Pharmacokinetics and lung tissue concentrations of tulathromycin in swine

The absolute bioavailability and lung tissue distribution of the triamilide antimicrobial, tulathromycin, were investigated in swine. Fifty‐six pigs received 2.5 mg/kg of tulathromycin 10% formulation by either intramuscular (i.m.) or intravenous (i.v.) route in two studies: study A (10 pigs, i.m. and 10 pigs, i.v.) and study B (36 pigs, i.m.). After i.m. administration the mean maximum plasma concentration ( C max ) was 616 ng/mL, which was reached by 0.25 h postinjection ( t max ). The mean apparent elimination half‐life ( t 1/2 ) in plasma was 75.6 h. After i.v. injection plasma clearance ( Cl ) was 181 mL/kg·h, the volume of distribution at steady‐state ( V ss ) was 13.2 L/kg and the elimination t 1/2 was 67.5 h. The systemic bioavailability following i.m. administration was >87% and the ratio of lung drug concentration for i.m. vs. i.v. injection was ≥0.96. Following i.m. administration, a mean tulathromycin concentration of 2840 ng/g was detected in lung tissue at 12 h postdosing. The mean lung C max of 3470 ng/g was reached by 24 h postdose ( t max ). Mean lung drug concentrations after 6 and 10 days were 1700 and 1240 ng/g, respectively. The AUC inf was 61.4 times greater for the lung than for plasma.

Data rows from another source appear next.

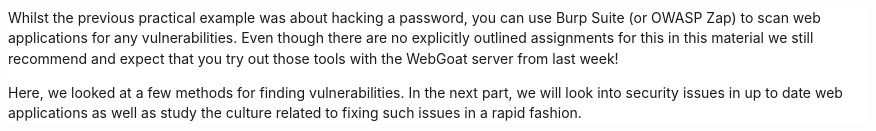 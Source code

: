 <text-box variant=emph name="Just password hacking?">

Whilst the previous practical example was about hacking a password, you can use
Burp Suite (or OWASP Zap) to scan web applications for any vulnerabilities.
Even though there are no explicitly outlined assignments for this in this
material we still recommend and expect that you try out those tools with the
WebGoat server from last week!

</text-box>


Here, we looked at a few methods for finding vulnerabilities. In the next part,
we will look into security issues in up to date web applications as well as
study the culture related to fixing such issues in a rapid fashion.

The apparent elimination t 1/2 for tulathromycin in the lung was 142 h (6 days). Following i.m. administration to pigs at 2.5 mg/kg body weight, tulathromycin was rapidly absorbed and highly bioavailable. The high distribution to lung and slow elimination following a single dose of tulathromycin, are desirable pharmacokinetic attributes for an antimicrobial drug indicated for the treatment of respiratory disease in swine.